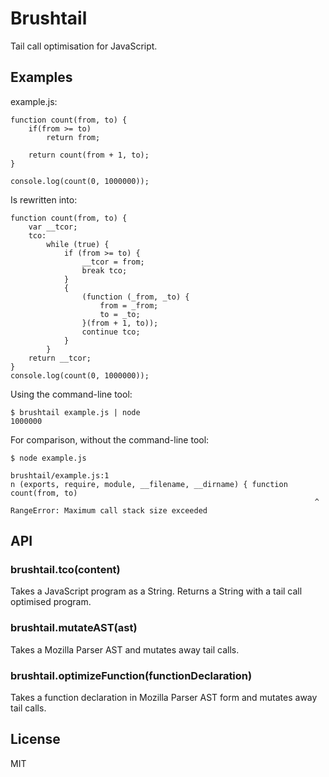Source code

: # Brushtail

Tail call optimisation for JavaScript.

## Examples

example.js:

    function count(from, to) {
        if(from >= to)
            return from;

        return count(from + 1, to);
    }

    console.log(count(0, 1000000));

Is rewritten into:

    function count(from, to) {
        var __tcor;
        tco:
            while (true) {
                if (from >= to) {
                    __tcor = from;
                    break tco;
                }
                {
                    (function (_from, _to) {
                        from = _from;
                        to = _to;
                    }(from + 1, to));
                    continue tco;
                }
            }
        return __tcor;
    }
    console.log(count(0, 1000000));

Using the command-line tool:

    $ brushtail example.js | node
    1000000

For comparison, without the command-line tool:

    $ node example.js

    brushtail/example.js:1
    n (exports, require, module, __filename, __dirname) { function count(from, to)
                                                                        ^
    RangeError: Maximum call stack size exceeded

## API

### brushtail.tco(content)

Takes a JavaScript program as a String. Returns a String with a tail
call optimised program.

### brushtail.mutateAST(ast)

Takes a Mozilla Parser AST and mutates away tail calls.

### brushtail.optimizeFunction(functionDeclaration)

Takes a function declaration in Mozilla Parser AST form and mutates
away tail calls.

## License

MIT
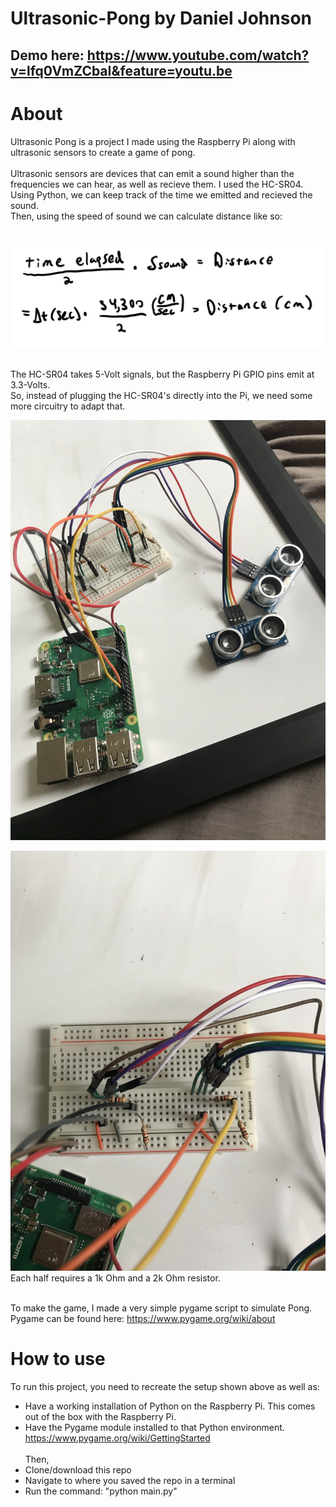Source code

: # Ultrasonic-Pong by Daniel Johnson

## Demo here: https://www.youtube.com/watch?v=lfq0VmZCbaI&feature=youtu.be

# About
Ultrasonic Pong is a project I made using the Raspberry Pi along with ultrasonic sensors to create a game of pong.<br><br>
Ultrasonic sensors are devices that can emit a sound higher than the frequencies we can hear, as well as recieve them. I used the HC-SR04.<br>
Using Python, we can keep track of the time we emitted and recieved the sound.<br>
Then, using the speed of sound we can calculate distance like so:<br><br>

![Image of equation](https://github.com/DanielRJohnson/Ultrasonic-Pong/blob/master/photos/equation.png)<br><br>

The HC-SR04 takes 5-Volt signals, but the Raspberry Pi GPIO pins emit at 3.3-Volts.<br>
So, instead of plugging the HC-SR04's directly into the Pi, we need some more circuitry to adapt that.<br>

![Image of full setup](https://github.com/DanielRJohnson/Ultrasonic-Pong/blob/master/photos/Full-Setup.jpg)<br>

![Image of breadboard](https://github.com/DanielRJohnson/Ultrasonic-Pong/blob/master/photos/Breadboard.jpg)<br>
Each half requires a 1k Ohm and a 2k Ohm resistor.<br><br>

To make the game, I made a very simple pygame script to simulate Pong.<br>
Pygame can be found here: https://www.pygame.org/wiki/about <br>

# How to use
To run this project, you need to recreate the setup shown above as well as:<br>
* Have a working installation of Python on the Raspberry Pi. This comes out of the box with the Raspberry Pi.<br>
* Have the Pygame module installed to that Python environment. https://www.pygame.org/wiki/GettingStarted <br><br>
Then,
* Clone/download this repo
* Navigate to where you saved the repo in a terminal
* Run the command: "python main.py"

+++

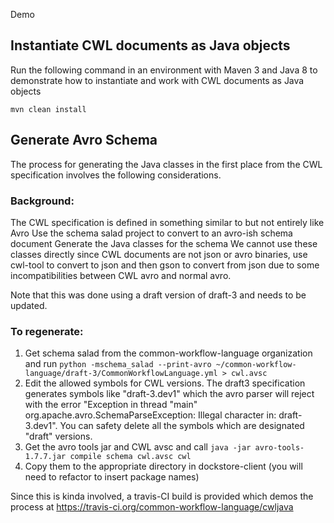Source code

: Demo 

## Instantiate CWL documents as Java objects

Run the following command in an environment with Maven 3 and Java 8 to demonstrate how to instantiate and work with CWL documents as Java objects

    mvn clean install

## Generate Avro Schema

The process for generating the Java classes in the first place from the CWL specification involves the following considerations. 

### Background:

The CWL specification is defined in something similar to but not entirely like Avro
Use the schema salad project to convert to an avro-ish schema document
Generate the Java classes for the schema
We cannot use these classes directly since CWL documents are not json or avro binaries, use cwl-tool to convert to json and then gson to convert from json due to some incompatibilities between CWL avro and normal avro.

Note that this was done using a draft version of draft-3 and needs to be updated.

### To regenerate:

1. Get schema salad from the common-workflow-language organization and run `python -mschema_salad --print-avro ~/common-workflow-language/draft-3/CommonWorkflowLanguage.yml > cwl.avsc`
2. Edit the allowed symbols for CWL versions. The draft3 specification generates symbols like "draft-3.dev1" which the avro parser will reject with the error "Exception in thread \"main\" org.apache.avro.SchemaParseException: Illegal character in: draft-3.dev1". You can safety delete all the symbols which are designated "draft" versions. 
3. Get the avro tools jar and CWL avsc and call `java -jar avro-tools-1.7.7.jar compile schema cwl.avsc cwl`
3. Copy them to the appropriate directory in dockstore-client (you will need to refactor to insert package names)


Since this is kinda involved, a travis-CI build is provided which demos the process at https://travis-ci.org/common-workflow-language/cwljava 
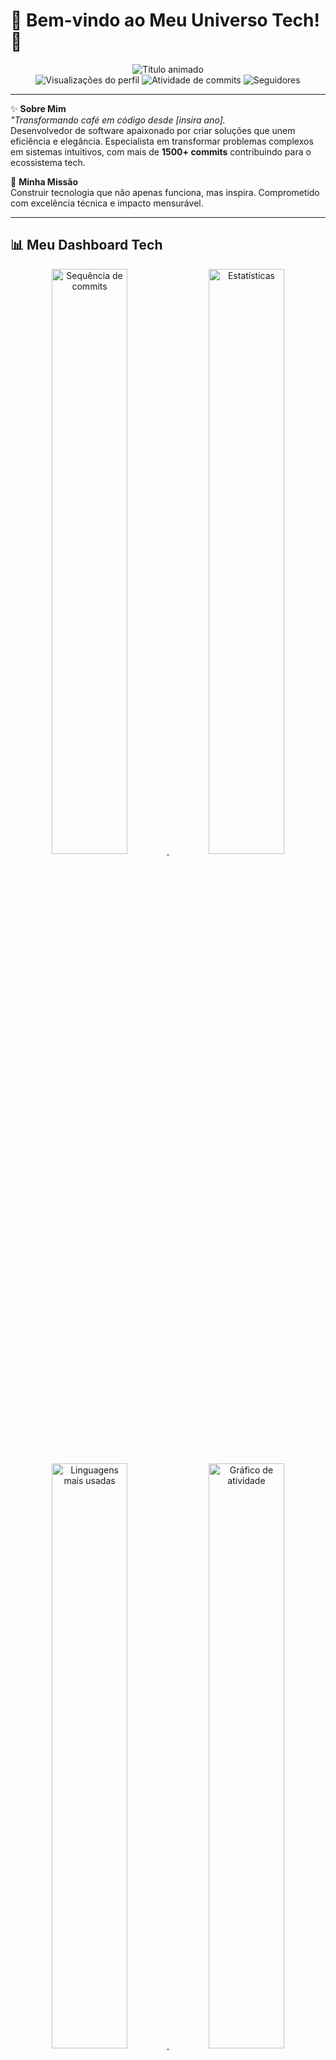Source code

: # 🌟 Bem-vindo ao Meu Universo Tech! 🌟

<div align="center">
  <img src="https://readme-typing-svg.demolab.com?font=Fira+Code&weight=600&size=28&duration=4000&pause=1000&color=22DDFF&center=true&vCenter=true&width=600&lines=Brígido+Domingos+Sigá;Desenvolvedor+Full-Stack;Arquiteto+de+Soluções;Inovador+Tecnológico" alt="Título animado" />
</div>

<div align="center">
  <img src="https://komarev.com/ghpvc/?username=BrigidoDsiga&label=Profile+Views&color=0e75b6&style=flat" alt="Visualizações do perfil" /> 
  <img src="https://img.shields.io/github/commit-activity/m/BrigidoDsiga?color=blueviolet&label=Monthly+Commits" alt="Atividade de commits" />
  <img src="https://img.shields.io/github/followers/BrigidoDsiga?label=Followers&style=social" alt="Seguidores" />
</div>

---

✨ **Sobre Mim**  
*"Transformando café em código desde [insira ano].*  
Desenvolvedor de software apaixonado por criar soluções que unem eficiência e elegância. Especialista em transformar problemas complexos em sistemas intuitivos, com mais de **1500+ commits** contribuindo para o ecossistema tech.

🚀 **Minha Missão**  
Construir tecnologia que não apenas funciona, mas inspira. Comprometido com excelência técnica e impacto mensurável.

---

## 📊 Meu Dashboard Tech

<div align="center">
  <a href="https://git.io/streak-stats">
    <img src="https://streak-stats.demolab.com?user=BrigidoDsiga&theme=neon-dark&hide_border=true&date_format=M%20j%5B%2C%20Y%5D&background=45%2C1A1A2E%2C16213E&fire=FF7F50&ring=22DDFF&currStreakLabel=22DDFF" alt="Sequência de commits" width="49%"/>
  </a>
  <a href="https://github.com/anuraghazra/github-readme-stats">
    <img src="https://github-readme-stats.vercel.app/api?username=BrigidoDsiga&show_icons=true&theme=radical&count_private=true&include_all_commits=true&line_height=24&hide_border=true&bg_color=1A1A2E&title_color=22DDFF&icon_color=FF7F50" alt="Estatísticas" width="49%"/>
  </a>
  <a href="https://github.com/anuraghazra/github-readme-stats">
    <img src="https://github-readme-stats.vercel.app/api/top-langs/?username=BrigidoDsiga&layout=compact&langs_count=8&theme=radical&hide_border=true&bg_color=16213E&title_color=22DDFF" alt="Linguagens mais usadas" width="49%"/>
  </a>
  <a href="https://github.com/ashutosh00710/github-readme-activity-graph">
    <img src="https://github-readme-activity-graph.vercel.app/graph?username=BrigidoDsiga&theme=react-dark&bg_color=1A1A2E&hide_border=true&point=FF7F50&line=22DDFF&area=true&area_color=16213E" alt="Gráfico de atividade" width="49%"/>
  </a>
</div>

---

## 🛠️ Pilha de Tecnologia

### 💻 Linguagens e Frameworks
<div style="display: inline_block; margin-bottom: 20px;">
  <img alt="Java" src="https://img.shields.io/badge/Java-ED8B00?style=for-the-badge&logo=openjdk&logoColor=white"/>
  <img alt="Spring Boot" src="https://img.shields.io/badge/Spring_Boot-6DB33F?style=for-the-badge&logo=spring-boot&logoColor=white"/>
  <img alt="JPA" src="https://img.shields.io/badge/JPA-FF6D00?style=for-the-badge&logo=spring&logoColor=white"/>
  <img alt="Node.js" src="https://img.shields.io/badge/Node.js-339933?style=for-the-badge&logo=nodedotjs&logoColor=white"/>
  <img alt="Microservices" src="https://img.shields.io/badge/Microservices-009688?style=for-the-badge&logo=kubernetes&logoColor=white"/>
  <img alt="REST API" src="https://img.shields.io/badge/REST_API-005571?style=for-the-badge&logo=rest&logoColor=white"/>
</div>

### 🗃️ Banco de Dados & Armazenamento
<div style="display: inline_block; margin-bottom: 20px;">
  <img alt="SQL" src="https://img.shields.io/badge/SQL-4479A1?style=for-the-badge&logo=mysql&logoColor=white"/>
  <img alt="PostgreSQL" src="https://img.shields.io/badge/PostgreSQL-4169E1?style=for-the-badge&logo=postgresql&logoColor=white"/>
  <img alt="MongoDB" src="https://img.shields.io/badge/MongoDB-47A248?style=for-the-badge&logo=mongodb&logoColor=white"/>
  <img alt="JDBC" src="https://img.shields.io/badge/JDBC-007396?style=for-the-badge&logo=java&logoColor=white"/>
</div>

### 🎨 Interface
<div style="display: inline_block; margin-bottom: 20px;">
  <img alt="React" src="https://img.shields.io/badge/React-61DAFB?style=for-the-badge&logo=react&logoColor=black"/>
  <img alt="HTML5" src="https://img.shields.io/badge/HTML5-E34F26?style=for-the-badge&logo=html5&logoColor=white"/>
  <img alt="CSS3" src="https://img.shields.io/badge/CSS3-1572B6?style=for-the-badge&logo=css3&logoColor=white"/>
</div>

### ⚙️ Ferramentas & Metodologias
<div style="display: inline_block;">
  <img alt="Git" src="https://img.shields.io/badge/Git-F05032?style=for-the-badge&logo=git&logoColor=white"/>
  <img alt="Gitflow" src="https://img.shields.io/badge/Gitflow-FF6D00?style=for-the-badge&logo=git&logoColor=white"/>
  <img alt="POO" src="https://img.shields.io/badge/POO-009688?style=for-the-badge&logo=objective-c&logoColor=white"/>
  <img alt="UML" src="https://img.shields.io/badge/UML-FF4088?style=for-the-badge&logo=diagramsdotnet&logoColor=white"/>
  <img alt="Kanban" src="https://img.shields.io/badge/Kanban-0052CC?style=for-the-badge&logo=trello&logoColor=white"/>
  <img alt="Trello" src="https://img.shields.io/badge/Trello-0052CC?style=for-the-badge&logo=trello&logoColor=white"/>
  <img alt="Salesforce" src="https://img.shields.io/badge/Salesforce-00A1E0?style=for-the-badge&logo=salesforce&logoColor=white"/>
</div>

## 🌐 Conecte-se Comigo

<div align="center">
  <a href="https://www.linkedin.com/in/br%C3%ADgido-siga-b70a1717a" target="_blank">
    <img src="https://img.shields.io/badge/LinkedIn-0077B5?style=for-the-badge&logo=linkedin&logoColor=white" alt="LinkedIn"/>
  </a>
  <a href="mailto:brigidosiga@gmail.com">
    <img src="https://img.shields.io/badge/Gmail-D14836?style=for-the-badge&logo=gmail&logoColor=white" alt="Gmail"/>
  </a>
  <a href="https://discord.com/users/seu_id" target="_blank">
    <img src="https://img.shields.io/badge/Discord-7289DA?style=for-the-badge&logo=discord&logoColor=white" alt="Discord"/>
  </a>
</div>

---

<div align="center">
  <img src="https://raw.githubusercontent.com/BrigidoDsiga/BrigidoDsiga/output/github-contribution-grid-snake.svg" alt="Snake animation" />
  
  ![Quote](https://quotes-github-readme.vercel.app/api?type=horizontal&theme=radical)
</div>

+++

* EXERCISE DIRECTIONS:
Scan the listing above and identify each line holding the string "linkedin"; copy every such line.

* REPLY:
  <a href="https://www.linkedin.com/in/br%C3%ADgido-siga-b70a1717a" target="_blank">
    <img src="https://img.shields.io/badge/LinkedIn-0077B5?style=for-the-badge&logo=linkedin&logoColor=white" alt="LinkedIn"/>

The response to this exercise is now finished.